PARIS HAS FALLEN Review: Staking Out Fresh New Thriller Territory
Tewfik Jallab, Ritu Arya, and epitome of evil Sean Harris star in the limited series, debuting in the U.S. on the Hulu streaming service.
Capturing the spirit of an action-thriller film franchise and distilling it into a crackerjack series is no easy task.
Paris Has Fallen (2024)
The eight-episode series makes its U.S. premiere on Friday, December 6, exclusively on the Hulu streaming service. I've seen the first four episodes.
Kicking off with Antoine Fuqua's Olympus Has Fallen (2013), which was pretty good, continuing with Babak Najafi's London Has Fallen (2016), which was quite terrible, and descending deeply into the quality abyss with Ric Roman Waugh's Angel Has Fallen (2019), viewers might groan at the very idea of an entire eight-episode series that riffed on the film franchise, which teetered on the idea of a national leader in peril, buffeted by bloodshed and a frenzy of firearms.
Yet, creator Howard Overman was having none of that. Longtime writer Overman is quite familiar with fashioning a rich variety of compelling episodic television shows, including Dirk Gently, Misfits, and, most recently, War of the Worlds (the British version, obviously). Freed from any obligation to build a show around Fallen star Gerard Butler and his U.S. Secret Service background, Overman imagines a scenario that tips its hat to the films, while staking out its own distinctive territory.
The first episode pays homage to the franchise by setting up an outlandish situation in which an Evil Villain and his army of well-trained minions invade an embassy in Paris and kill many, many people, foiled in part by a French minister's head of security, Vincent (Tewfik Jallab), and a suspiciously spry and deadly undercover martial artist, Zara (Ritu Arya). Soon, Vincent and Zara, who is revealed to be an MI-6 agent, must work together to uncover the true intentions of said villain, performed to the utmost degree of brutal, cold, and diabolical evil by the superbly slithery Sean Harris, who has been stalking movie and television screens for many years as a frightening apparition in the flesh. (Truly, for me he has become the screen's epitome of evil.)

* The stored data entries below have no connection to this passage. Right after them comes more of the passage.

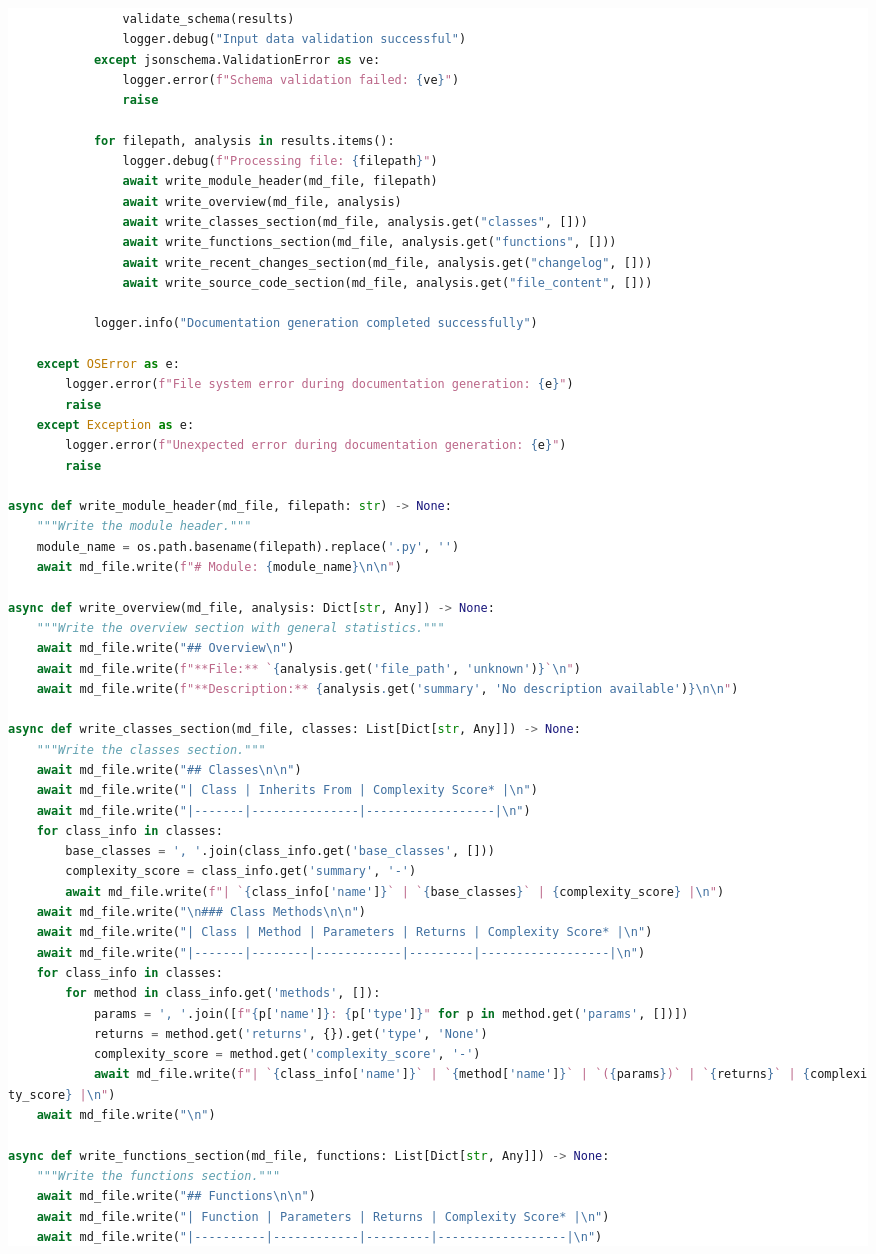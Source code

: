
 ```python
                validate_schema(results)
                logger.debug("Input data validation successful")
            except jsonschema.ValidationError as ve:
                logger.error(f"Schema validation failed: {ve}")
                raise
            
            for filepath, analysis in results.items():
                logger.debug(f"Processing file: {filepath}")
                await write_module_header(md_file, filepath)
                await write_overview(md_file, analysis)
                await write_classes_section(md_file, analysis.get("classes", []))
                await write_functions_section(md_file, analysis.get("functions", []))
                await write_recent_changes_section(md_file, analysis.get("changelog", []))
                await write_source_code_section(md_file, analysis.get("file_content", []))
            
            logger.info("Documentation generation completed successfully")
            
    except OSError as e:
        logger.error(f"File system error during documentation generation: {e}")
        raise
    except Exception as e:
        logger.error(f"Unexpected error during documentation generation: {e}")
        raise

async def write_module_header(md_file, filepath: str) -> None:
    """Write the module header."""
    module_name = os.path.basename(filepath).replace('.py', '')
    await md_file.write(f"# Module: {module_name}\n\n")

async def write_overview(md_file, analysis: Dict[str, Any]) -> None:
    """Write the overview section with general statistics."""
    await md_file.write("## Overview\n")
    await md_file.write(f"**File:** `{analysis.get('file_path', 'unknown')}`\n")
    await md_file.write(f"**Description:** {analysis.get('summary', 'No description available')}\n\n")

async def write_classes_section(md_file, classes: List[Dict[str, Any]]) -> None:
    """Write the classes section."""
    await md_file.write("## Classes\n\n")
    await md_file.write("| Class | Inherits From | Complexity Score* |\n")
    await md_file.write("|-------|---------------|------------------|\n")
    for class_info in classes:
        base_classes = ', '.join(class_info.get('base_classes', []))
        complexity_score = class_info.get('summary', '-')
        await md_file.write(f"| `{class_info['name']}` | `{base_classes}` | {complexity_score} |\n")
    await md_file.write("\n### Class Methods\n\n")
    await md_file.write("| Class | Method | Parameters | Returns | Complexity Score* |\n")
    await md_file.write("|-------|--------|------------|---------|------------------|\n")
    for class_info in classes:
        for method in class_info.get('methods', []):
            params = ', '.join([f"{p['name']}: {p['type']}" for p in method.get('params', [])])
            returns = method.get('returns', {}).get('type', 'None')
            complexity_score = method.get('complexity_score', '-')
            await md_file.write(f"| `{class_info['name']}` | `{method['name']}` | `({params})` | `{returns}` | {complexity_score} |\n")
    await md_file.write("\n")

async def write_functions_section(md_file, functions: List[Dict[str, Any]]) -> None:
    """Write the functions section."""
    await md_file.write("## Functions\n\n")
    await md_file.write("| Function | Parameters | Returns | Complexity Score* |\n")
    await md_file.write("|----------|------------|---------|------------------|\n")
```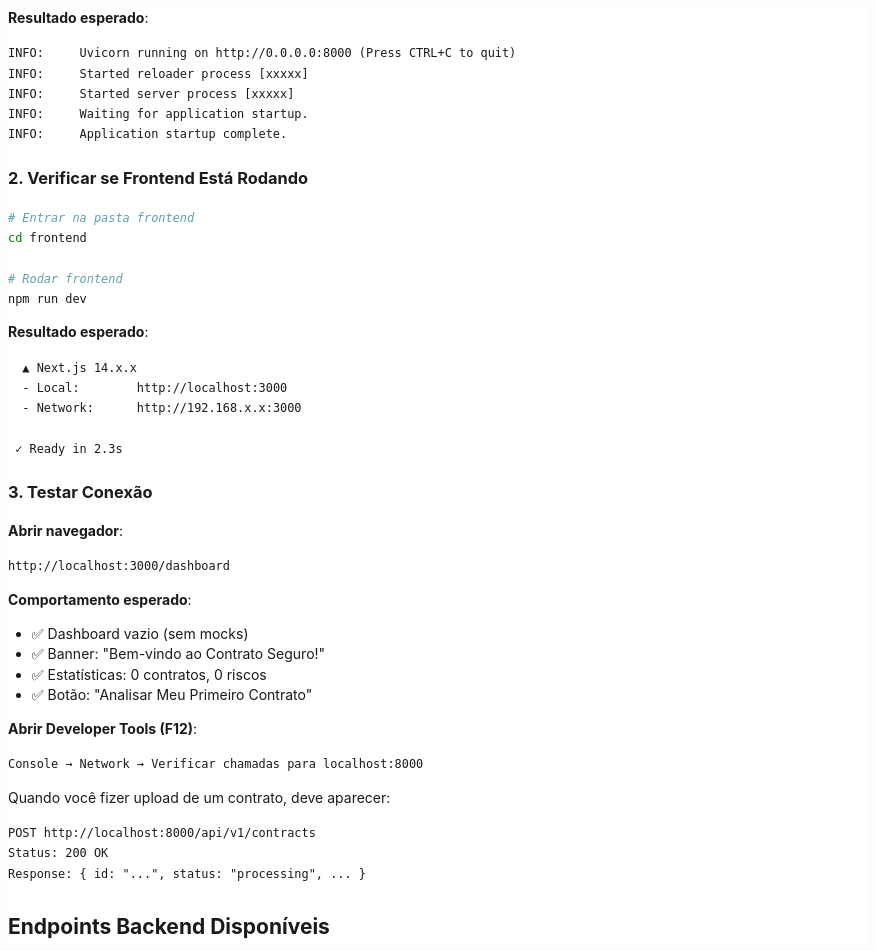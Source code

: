 **Resultado esperado**:
```
INFO:     Uvicorn running on http://0.0.0.0:8000 (Press CTRL+C to quit)
INFO:     Started reloader process [xxxxx]
INFO:     Started server process [xxxxx]
INFO:     Waiting for application startup.
INFO:     Application startup complete.
```

### 2. Verificar se Frontend Está Rodando

```bash
# Entrar na pasta frontend
cd frontend

# Rodar frontend
npm run dev
```

**Resultado esperado**:
```
  ▲ Next.js 14.x.x
  - Local:        http://localhost:3000
  - Network:      http://192.168.x.x:3000

 ✓ Ready in 2.3s
```

### 3. Testar Conexão

**Abrir navegador**:
```
http://localhost:3000/dashboard
```

**Comportamento esperado**:
- ✅ Dashboard vazio (sem mocks)
- ✅ Banner: "Bem-vindo ao Contrato Seguro!"
- ✅ Estatísticas: 0 contratos, 0 riscos
- ✅ Botão: "Analisar Meu Primeiro Contrato"

**Abrir Developer Tools (F12)**:
```
Console → Network → Verificar chamadas para localhost:8000
```

Quando você fizer upload de um contrato, deve aparecer:
```
POST http://localhost:8000/api/v1/contracts
Status: 200 OK
Response: { id: "...", status: "processing", ... }
```

## Endpoints Backend Disponíveis
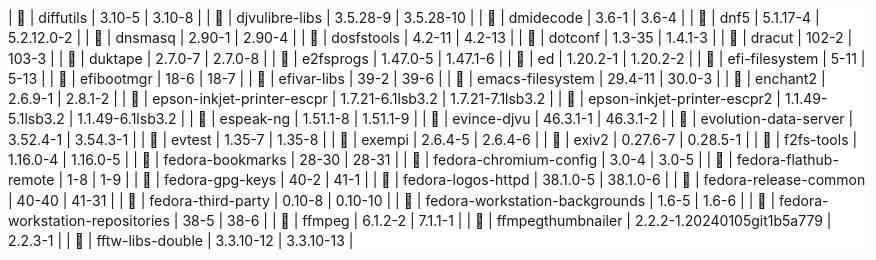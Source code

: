 | 🔄 | diffutils | 3.10-5 | 3.10-8 |
| 🔄 | djvulibre-libs | 3.5.28-9 | 3.5.28-10 |
| 🔄 | dmidecode | 3.6-1 | 3.6-4 |
| 🔄 | dnf5 | 5.1.17-4 | 5.2.12.0-2 |
| 🔄 | dnsmasq | 2.90-1 | 2.90-4 |
| 🔄 | dosfstools | 4.2-11 | 4.2-13 |
| 🔄 | dotconf | 1.3-35 | 1.4.1-3 |
| 🔄 | dracut | 102-2 | 103-3 |
| 🔄 | duktape | 2.7.0-7 | 2.7.0-8 |
| 🔄 | e2fsprogs | 1.47.0-5 | 1.47.1-6 |
| 🔄 | ed | 1.20.2-1 | 1.20.2-2 |
| 🔄 | efi-filesystem | 5-11 | 5-13 |
| 🔄 | efibootmgr | 18-6 | 18-7 |
| 🔄 | efivar-libs | 39-2 | 39-6 |
| 🔄 | emacs-filesystem | 29.4-11 | 30.0-3 |
| 🔄 | enchant2 | 2.6.9-1 | 2.8.1-2 |
| 🔄 | epson-inkjet-printer-escpr | 1.7.21-6.1lsb3.2 | 1.7.21-7.1lsb3.2 |
| 🔄 | epson-inkjet-printer-escpr2 | 1.1.49-5.1lsb3.2 | 1.1.49-6.1lsb3.2 |
| 🔄 | espeak-ng | 1.51.1-8 | 1.51.1-9 |
| 🔄 | evince-djvu | 46.3.1-1 | 46.3.1-2 |
| 🔄 | evolution-data-server | 3.52.4-1 | 3.54.3-1 |
| 🔄 | evtest | 1.35-7 | 1.35-8 |
| 🔄 | exempi | 2.6.4-5 | 2.6.4-6 |
| 🔄 | exiv2 | 0.27.6-7 | 0.28.5-1 |
| 🔄 | f2fs-tools | 1.16.0-4 | 1.16.0-5 |
| 🔄 | fedora-bookmarks | 28-30 | 28-31 |
| 🔄 | fedora-chromium-config | 3.0-4 | 3.0-5 |
| 🔄 | fedora-flathub-remote | 1-8 | 1-9 |
| 🔄 | fedora-gpg-keys | 40-2 | 41-1 |
| 🔄 | fedora-logos-httpd | 38.1.0-5 | 38.1.0-6 |
| 🔄 | fedora-release-common | 40-40 | 41-31 |
| 🔄 | fedora-third-party | 0.10-8 | 0.10-10 |
| 🔄 | fedora-workstation-backgrounds | 1.6-5 | 1.6-6 |
| 🔄 | fedora-workstation-repositories | 38-5 | 38-6 |
| 🔄 | ffmpeg | 6.1.2-2 | 7.1.1-1 |
| 🔄 | ffmpegthumbnailer | 2.2.2-1.20240105git1b5a779 | 2.2.3-1 |
| 🔄 | fftw-libs-double | 3.3.10-12 | 3.3.10-13 |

In this case, his flesh has been horribly scarred, which points to one motivation for his crimes against humanity. Creator Howard Overman, who also wrote the first four episodes, begins to ratchet up tension by digging deeper into the antagonist's motives. The 'ratcheting up tension' is always a tricky thing for series that are based on or inspired by feature films, as recently evidenced by the inability of The Day of the Jackal to fall into a giant narrative sidestep into routine melodrama.
While not entirely avoiding plot holes in its first four episodes, Paris Has Fallen misdirects and distracts the viewer with numerous, numerous, numerous action scenes, many of which feature intensely nasty and quite bloody hand-to-hand combat, and most of which involve firearms of some sort firing through body parts. John Woo would be proud of expert director Oded Ruskin, who helmed the first four episodes.
Our friends in Canada, France, Spain, the UK and Sweden have already been treated to the series. Based on the first four episodes, I have high confidence that the series will continue to surprise and startle and splatter through its inevitable smashing endings.
After Paris, who knows which city will fall next? If producer Studio Canal has anything to say about it, I would suggest to leaders of nations around the world: invest in more bulletproof windows and doors pronto. And beware, innocent bystanders, men, women and children alike: no one is safe.